HONOLULU (HawaiiNewsNow) - A woman with the street name "Pretty Sister" because of her flawless, wrinkle-free face has been arrested by federal authorities in Honolulu for allegedly importing fake Botox and administering it to scores of people.
Sources said in recent months, a large number of people would line up for Botox injections in a hotel room at the Pagoda Hotel and other locations in Honolulu.
But federal authorities allege it wasn't Botox the woman was injecting into people's skin.
On Thursday, federal law enforcement officers arrested Bu Young Kim, a South Korean national, at a hotel in Waikiki, according to her lawyer, Michael Green.
A federal criminal complaint accused her of "smuggling" and "delivering mis-branded drugs with intent to defraud and mislead."
"Basically, what the government is saying is people think they're getting Botox and it's something other than that. Whether it is or whether it isn't, I don't know," Green said.
"They seized product. I've got pictures of all kinds of bottles of stuff. Some of it you just rub on your face.
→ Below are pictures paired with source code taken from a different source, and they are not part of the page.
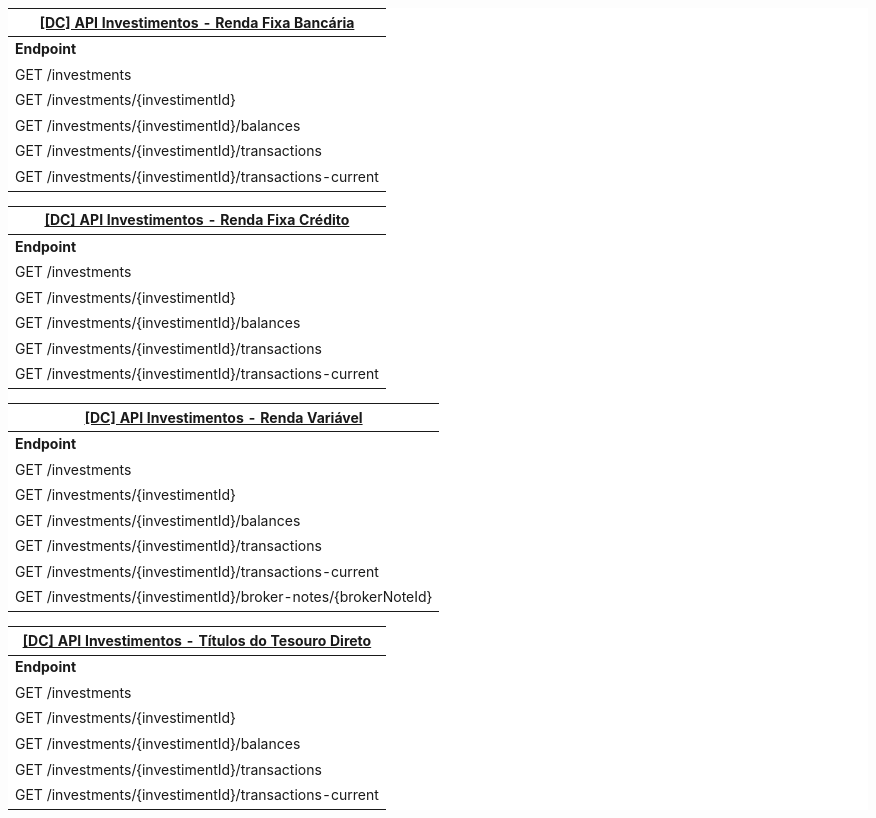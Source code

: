 | [\[DC\] API Investimentos - Renda Fixa Bancária](../../../OF/Open%20Finance%20Brasil/Especifica%c3%a7%c3%b5es%20de%20APIs/Dados%20do%20Cliente%20%e2%80%93%20DC/[DC]%20APIs%20-%20Investimentos/[DC]%20API%20-%20Investimentos%20-%20Renda%20Fixa%20Banc%c3%a1ria/index) |
| --- |
| **Endpoint** | **Frequência** | **SLA (ms)\*** | **Timeout (s)** | **TPM** | **TPS** | **Limite Operacional**<br><br>**(consultas/mês)** |
| GET ​/investments | Média | 2000 | 15 | 1000 | 300 | 30 |
| GET ​/investments​/{investimentId} | Baixa | 4000 | 15 | 500 | 300 | 4 |
| GET /investments​/{investimentId}​/balances | Média-alta | 2000 | 15 | 1500 | 300 | 120 |
| GET /investments​/{investimentId}​/transactions | Baixa | 4000 | 15 | 500 | 300 | 4 |
| GET ​/investments​/{investimentId}​/transactions-current | Média-alta | 2000 | 15 | 1500 | 300 | 120 |

| [\[DC\] API Investimentos - Renda Fixa Crédito](../../../OF/Open%20Finance%20Brasil/Especifica%c3%a7%c3%b5es%20de%20APIs/Dados%20do%20Cliente%20%e2%80%93%20DC/[DC]%20APIs%20-%20Investimentos/[DC]%20API%20-%20Investimentos%20-%20Renda%20Fixa%20Cr%c3%a9dito/index) |
| --- |
| **Endpoint** | **Frequência** | **SLA (ms)\*** | **Timeout (s)** | **TPM** | **TPS** | **Limite Operacional**<br><br>**(consultas/mês)** |
| GET ​/investments | Média | 2000 | 15 | 1000 | 300 | 30 |
| GET ​/investments​/{investimentId} | Baixa | 4000 | 15 | 500 | 300 | 4 |
| GET /investments​/{investimentId}​/balances | Média-alta | 2000 | 15 | 1500 | 300 | 120 |
| GET /investments​/{investimentId}​/transactions | Baixa | 4000 | 15 | 500 | 300 | 4 |
| GET ​/investments​/{investimentId}​/transactions-current | Média-alta | 2000 | 15 | 1500 | 300 | 120 |

| [\[DC\] API Investimentos - Renda Variável](../../../OF/Open%20Finance%20Brasil/Especifica%c3%a7%c3%b5es%20de%20APIs/Dados%20do%20Cliente%20%e2%80%93%20DC/[DC]%20APIs%20-%20Investimentos/[DC]%20API%20-%20Investimentos%20-%20Renda%20Vari%c3%a1vel/index) |
| --- |
| **Endpoint** | **Frequência** | **SLA (ms)\*** | **Timeout (s)** | **TPM** | **TPS** | **Limite Operacional**<br><br>**(consultas/mês)** |
| GET ​/investments | Média | 2000 | 15 | 1000 | 300 | 30 |
| GET ​/investments​/{investimentId} | Baixa | 4000 | 15 | 500 | 300 | 4 |
| GET /investments​/{investimentId}​/balances | Média | 2000 | 15 | 1000 | 300 | 30 |
| GET /investments​/{investimentId}​/transactions | Baixa | 4000 | 15 | 500 | 300 | 4 |
| GET ​/investments​/{investimentId}​/transactions-current | Média | 2000 | 15 | 1000 | 300 | 30 |
| GET ​/investments​/{investimentId}​/broker-notes/{brokerNoteId} | Média | 2000 | 15 | 1000 | 300 | 30 |

| [\[DC\] API Investimentos - Títulos do Tesouro Direto](../../../OF/Open%20Finance%20Brasil/Especifica%c3%a7%c3%b5es%20de%20APIs/Dados%20do%20Cliente%20%e2%80%93%20DC/[DC]%20APIs%20-%20Investimentos/[DC]%20API%20-%20Investimentos%20-%20T%c3%adtulos%20do%20Tesouro%20Direto/index) |
| --- |
| **Endpoint** | **Frequência** | **SLA (ms)\*** | **Timeout (s)** | **TPM** | **TPS** | **Limite Operacional**<br><br>**(consultas/mês)** |
| GET ​/investments | Média | 2000 | 15 | 1000 | 300 | 30 |
| GET ​/investments​/{investimentId} | Baixa | 4000 | 15 | 500 | 300 | 4 |
| GET /investments​/{investimentId}​/balances | Média-alta | 2000 | 15 | 1500 | 300 | 120 |
| GET /investments​/{investimentId}​/transactions | Baixa | 4000 | 15 | 500 | 300 | 4 |
| GET ​/investments​/{investimentId}​/transactions-current | Média-alta | 2000 | 15 | 1500 | 300 | 120 |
And if it works, I'm gonna try it tonight at 8 o'clock," Green joked.
Botox is manufactured and licensed in the United States, but sources said the compounds seized in this case were imported from South Korea, where Botox is not made.
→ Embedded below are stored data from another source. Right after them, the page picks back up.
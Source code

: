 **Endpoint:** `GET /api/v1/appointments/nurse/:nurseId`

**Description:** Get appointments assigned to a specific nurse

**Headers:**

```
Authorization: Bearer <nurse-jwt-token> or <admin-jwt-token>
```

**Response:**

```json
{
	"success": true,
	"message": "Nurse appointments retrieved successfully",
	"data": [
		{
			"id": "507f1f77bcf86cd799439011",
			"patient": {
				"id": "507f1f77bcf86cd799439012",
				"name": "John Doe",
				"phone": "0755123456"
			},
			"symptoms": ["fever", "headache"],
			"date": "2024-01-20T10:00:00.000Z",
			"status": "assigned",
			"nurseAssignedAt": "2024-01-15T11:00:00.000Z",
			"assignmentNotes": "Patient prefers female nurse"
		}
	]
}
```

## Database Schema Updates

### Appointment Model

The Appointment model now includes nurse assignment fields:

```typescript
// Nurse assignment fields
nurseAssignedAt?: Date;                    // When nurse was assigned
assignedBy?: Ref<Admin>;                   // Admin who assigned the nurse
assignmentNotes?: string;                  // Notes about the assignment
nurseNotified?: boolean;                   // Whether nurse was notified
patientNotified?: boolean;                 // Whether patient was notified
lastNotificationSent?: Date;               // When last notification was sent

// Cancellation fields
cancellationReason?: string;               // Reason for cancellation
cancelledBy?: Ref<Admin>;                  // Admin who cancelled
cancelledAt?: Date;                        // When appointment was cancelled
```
When drugs are imported from other countries they have to have proper labels and be administered by a physician, something that did not happen in this case, sources said.
Kim's been held at the Federal Detention Center near the airport since her Thursday arrest, when Green said federal agents seized tens of thousands of dollars in cash.
"There was a substantial amount of money that was seized when she was arrested which made pre-trial services a bit nervous, but we've posted bail, she'll go to a halfway house and hopefully we can get her a sponsor. She's never been arrested for anything in her life," Green said.
Kim was transferred to a halfway house Tuesday afternoon and Green hoped she could be released Friday after posting $50,000 bond secured by $10,000 in cash.
"I was surprised at the amount of the bail, I was surprised at the conditions, because, listen, it is a federal crime but there's a lot worse," Green said.
Kim, a legal permanent resident in the United States on a green card, had to surrender her passport and travel documents before being released from the Federal Detention Center.
She is expected to be indicted in the next couple of weeks.
An assistant U.S. attorney working on the case declined comment. Kim's case has been filed under seal, meaning its details remain secret for now.
That suggests an investigation is still underway and other arrests could be made with the case widening.